MINHA INFÂNCIA PELO VÉU DA SAUDADE
Francisco Vieira |
Francisco
Vieira*
Oh!
Quão grande é a saudade de Pombal da minha infância e adolescência.
As primeiras lembranças se remetem aos
amigos com os quais dividi sonhos e aventuras. Hoje, sexagenário, sinto o peso
da idade, contudo, carrego as recordações que o tempo, com o tempo não apagou.

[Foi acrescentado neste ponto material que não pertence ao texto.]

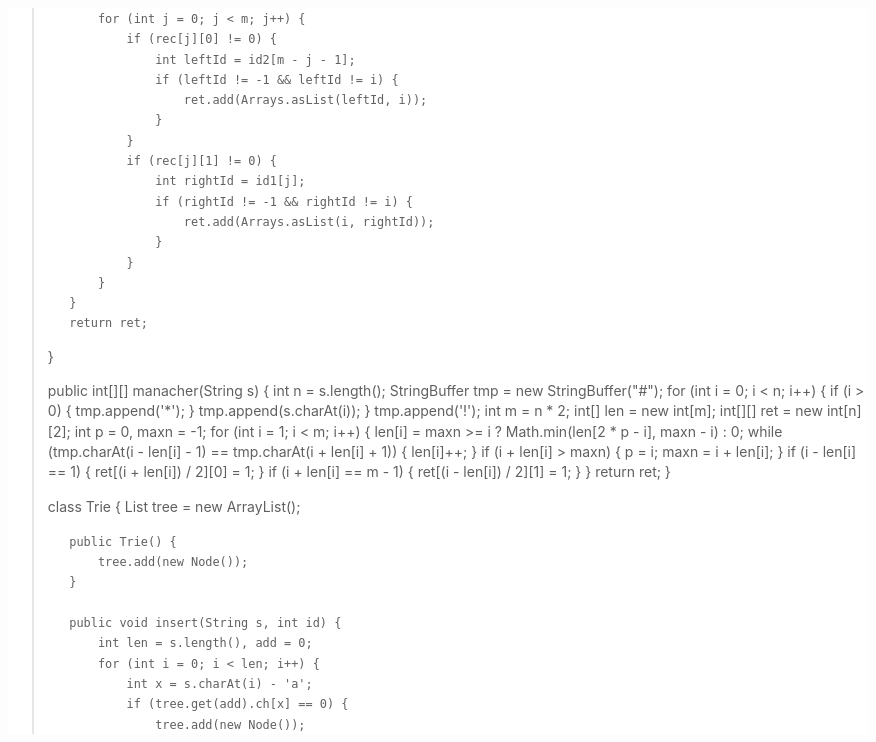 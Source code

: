>            for (int j = 0; j < m; j++) {
>                if (rec[j][0] != 0) {
>                    int leftId = id2[m - j - 1];
>                    if (leftId != -1 && leftId != i) {
>                        ret.add(Arrays.asList(leftId, i));
>                    }
>                }
>                if (rec[j][1] != 0) {
>                    int rightId = id1[j];
>                    if (rightId != -1 && rightId != i) {
>                        ret.add(Arrays.asList(i, rightId));
>                    }
>                }
>            }
>        }
>        return ret;
>    }
>
>    public int[][] manacher(String s) {
>        int n = s.length();
>        StringBuffer tmp = new StringBuffer("#");
>        for (int i = 0; i < n; i++) {
>            if (i > 0) {
>                tmp.append('*');
>            }
>            tmp.append(s.charAt(i));
>        }
>        tmp.append('!');
>        int m = n * 2;
>        int[] len = new int[m];
>        int[][] ret = new int[n][2];
>        int p = 0, maxn = -1;
>        for (int i = 1; i < m; i++) {
>            len[i] = maxn >= i ? Math.min(len[2 * p - i], maxn - i) : 0;
>            while (tmp.charAt(i - len[i] - 1) == tmp.charAt(i + len[i] + 1)) {
>                len[i]++;
>            }
>            if (i + len[i] > maxn) {
>                p = i;
>                maxn = i + len[i];
>            }
>            if (i - len[i] == 1) {
>                ret[(i + len[i]) / 2][0] = 1;
>            }
>            if (i + len[i] == m - 1) {
>                ret[(i - len[i]) / 2][1] = 1;
>            }
>        }
>        return ret;
>    }
>
>    class Trie {
>        List<Node> tree = new ArrayList<Node>();
>
>        public Trie() {
>            tree.add(new Node());
>        }
>
>        public void insert(String s, int id) {
>            int len = s.length(), add = 0;
>            for (int i = 0; i < len; i++) {
>                int x = s.charAt(i) - 'a';
>                if (tree.get(add).ch[x] == 0) {
>                    tree.add(new Node());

A imagem do espelho, comparada ao
retrato na parede desbotado pelo tempo, denuncia minha idade marcada pelos
sulcos da face. Atônito, o coração bate descompassado com saudades da criança
viçosa e do jovem sonhador daquela época. Entretanto, daria tudo para viver
tudo outra vez.
Queria sem temor, caminhar sossegado pelas
ruas de Pombal, raridade nos dias de hoje, temendo apenas as investidas de
desajuizados como Mané Doido, Barrão Setenta, Açoite e outros. Poder saborear os
cavalinhos de goma do Cego Roseno, os pastéis de D. Petronília, o pão com creme
de Toinho da Bodega e a bolacha peteca de Seu Napoleão.
Sob um véu da imaginação me vejo com os
velhos amigos de infância a jogar bola de meia, soltar pipa, puxar carrinhos, brincar
de bang-bang, tomar banho de chuva ou mergulhar nas águas do Rio Piancó.
Revivo o tempo das Lojas Paulista, Casas
Bandeira, Loja dos Pobres, A Calçadeira, Camisarias Ideal e Gouveia, Império
das Novidades, Casa Borborema, oferecendo as últimas novidades da moda em
roupas, calçados e miudezas. Eram irresistíveis as fragrâncias de Acapulco,
Madeira do Oriente, Promesa, Charisma, Toque de Amor, Topázio. Que elegância
calçar sapatos Vulcabrás, cavalo de aço, kichute, conga, sete vidas e vestir camisas
ban-lon, Fio Escócia, etc. Preferir o Café Dácio, Fubá Piragibe, Sal Adonai e Macarrão
Martoci era valorizar os produtos da terra, além dos armazéns Irmãos Josias, Irmãos
Assis, Padaria Vitória de Napoleão Brunet, Luis Barbosa e as tradicionais
mercearias A Triunfante de Antonio Vieira, Toinho da Bodega, Seu Nezinho, Juca
Arruda, Otacílio da Cocada e outros. E, prevenindo a saúde, consultar com Dr.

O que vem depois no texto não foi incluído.